E o meu acha que viu a Verdade
mas eu sei que ele reviu a Beleza.
quarta-feira, 10 de fevereiro de 2010
TODO PAI É GRANDE
TODO PAI É GRANDE
Eu já tinha atendido o Lucas quatro vezes antes daquela. Ele tinha uma bronquite forte, daquelas de parar nas emergências pra nebulizar, mas logo com a primeira medicação, começou a melhorar muito. Quando voltou pra segunda consulta, já estava há umas duas semanas sem chiar. A terceira, eu marquei só pra três meses depois. Como ele morava longe - em Niterói, pra ser mais exato, em Camboinhas –, não havia tido mais nenhuma crise e até tivera umas manifestações possíveis de cura definitiva sob o ponto de vista homeopático - como um eczema que reapareceu por uns dias e era igual a um que ele tivera aos dois anos de idade - falei pra mãe dele que podíamos espaçar as consultas para de seis em seis meses.
Nessas consultas, eu falava com ele sobre futebol, conversávamos sobre Camboinhas, onde ele morava e eu pescara algumas vezes, quando morei em Niterói... E me lembro que uma vez, fiz uma mágica simples que havia aprendido e ele ficou encantando, curioso, querendo descobrir o segredo... Gostei muito dele e ele de mim e ficamos amigos.
Por isso o meu espanto quando naquele dia, ele entrou no consultório com a cara amarrada, emburrado e sem querer assunto. Ficou quieto no canto da sala, me olhando de lado e com uma tromba enorme. Ele tinha 9 anos na época e se tratou comigo até uns 12. Depois, perdi de vista. Mas naquele dia, ele estava realmente zangado. Perguntei à mãe o porquê e ela explicou:
“A consulta já estava marcada há muito tempo, eu tinha me organizado pra trazê-lo e pra isso, avisei no trabalho que ia sair mais cedo. Quando cheguei em casa, ele estava na praia com o pai. Aí, peguei ele lá, mandei tomar um banho rápido e viemos. Mas ele não queria vir e só dizia que não estava com tosse, nem falta de ar, portanto não tinha porque vir à consulta...”
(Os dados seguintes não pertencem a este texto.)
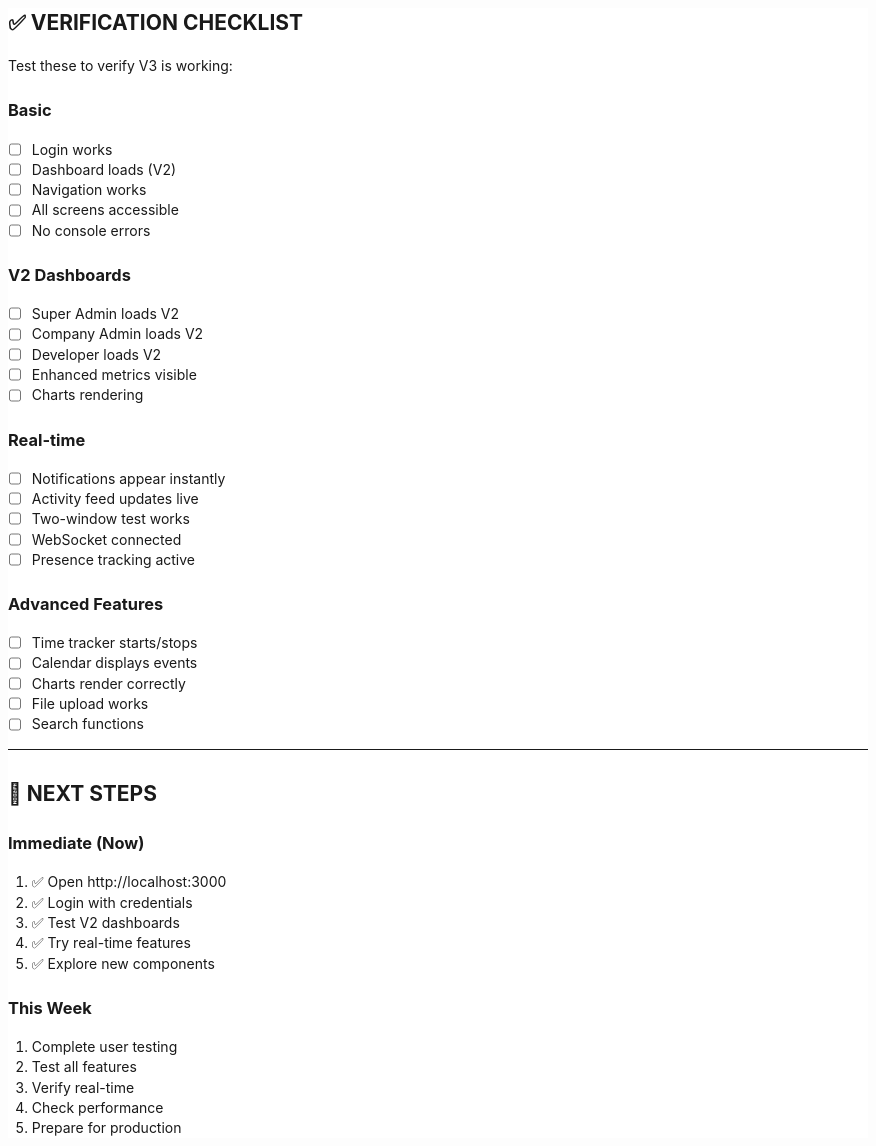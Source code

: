 
## ✅ VERIFICATION CHECKLIST

Test these to verify V3 is working:

### Basic
- [ ] Login works
- [ ] Dashboard loads (V2)
- [ ] Navigation works
- [ ] All screens accessible
- [ ] No console errors

### V2 Dashboards
- [ ] Super Admin loads V2
- [ ] Company Admin loads V2
- [ ] Developer loads V2
- [ ] Enhanced metrics visible
- [ ] Charts rendering

### Real-time
- [ ] Notifications appear instantly
- [ ] Activity feed updates live
- [ ] Two-window test works
- [ ] WebSocket connected
- [ ] Presence tracking active

### Advanced Features
- [ ] Time tracker starts/stops
- [ ] Calendar displays events
- [ ] Charts render correctly
- [ ] File upload works
- [ ] Search functions

---

## 🚀 NEXT STEPS

### Immediate (Now)
1. ✅ Open http://localhost:3000
2. ✅ Login with credentials
3. ✅ Test V2 dashboards
4. ✅ Try real-time features
5. ✅ Explore new components

### This Week
1. Complete user testing
2. Test all features
3. Verify real-time
4. Check performance
5. Prepare for production
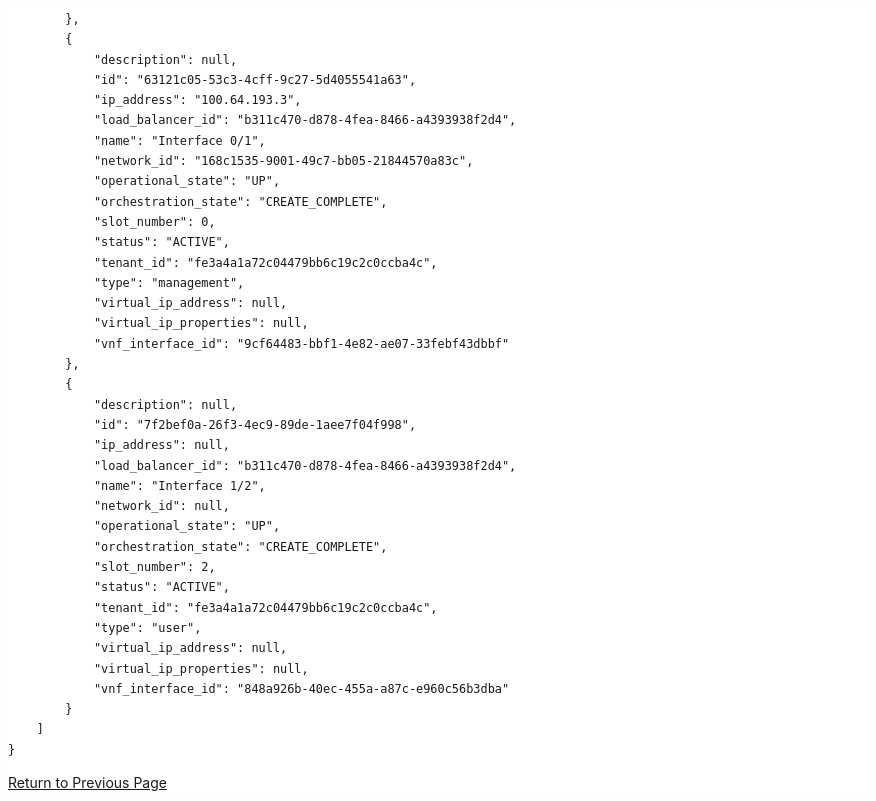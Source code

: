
 ```
        },
        {
            "description": null,
            "id": "63121c05-53c3-4cff-9c27-5d4055541a63",
            "ip_address": "100.64.193.3",
            "load_balancer_id": "b311c470-d878-4fea-8466-a4393938f2d4",
            "name": "Interface 0/1",
            "network_id": "168c1535-9001-49c7-bb05-21844570a83c",
            "operational_state": "UP",
            "orchestration_state": "CREATE_COMPLETE",
            "slot_number": 0,
            "status": "ACTIVE",
            "tenant_id": "fe3a4a1a72c04479bb6c19c2c0ccba4c",
            "type": "management",
            "virtual_ip_address": null,
            "virtual_ip_properties": null,
            "vnf_interface_id": "9cf64483-bbf1-4e82-ae07-33febf43dbbf"
        },
        {
            "description": null,
            "id": "7f2bef0a-26f3-4ec9-89de-1aee7f04f998",
            "ip_address": null,
            "load_balancer_id": "b311c470-d878-4fea-8466-a4393938f2d4",
            "name": "Interface 1/2",
            "network_id": null,
            "operational_state": "UP",
            "orchestration_state": "CREATE_COMPLETE",
            "slot_number": 2,
            "status": "ACTIVE",
            "tenant_id": "fe3a4a1a72c04479bb6c19c2c0ccba4c",
            "type": "user",
            "virtual_ip_address": null,
            "virtual_ip_properties": null,
            "vnf_interface_id": "848a926b-40ec-455a-a87c-e960c56b3dba"
        }
    ]
}
```

[Return to Previous Page](00_load_balancer.md)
Pensei no quanto ele devia, justamente, estar puto. Sair da praia em Camboinhas, onde se divertia com o pai, e vir pro Rio pra uma consulta médica em pleno mês de fevereiro com aquele calorão danado... Tentei, então, contornar a situação e comecei a puxar assunto. Falei do pai dele:
“Teu pai nunca veio aqui, né? Eu não conheço ele. Como é que ele é?” Como ele desse de ombros, continuei:
“Teu pai é legal”. Ele assentiu com um gesto econômico da cabeça e, então, eu prossegui:
“Teu pai é grande?” Foi então que o Lucas me deu um desses presentes que a gente ganha quando atende os pacientes com o coração aberto:
“Claro, todo pai é grande!” sentenciou meu amiguinho, seco, definitivo, como que me repreendendo por não saber algo tão óbvio! E me abriu as portas para um desses insights inesquecíveis que a gente tem nos momentos mais inusitados, como em baixo do chuveiro ou numa caminhada despretensiosa.
Fiquei algumas horas afetado pela sua fala, porém feliz com a descoberta. “Todo pai é grande!” Não tem jeito. Vivo ou morto, presente ou não, afetuoso ou rude, conhecido ou não, todo pai é grande. Acho que ali, eu comecei a perceber o tamanho do meu pai dentro de mim, o meu verdadeiro tamanho e a enorme responsabilidade da paternidade. E vi como todo pai é grande!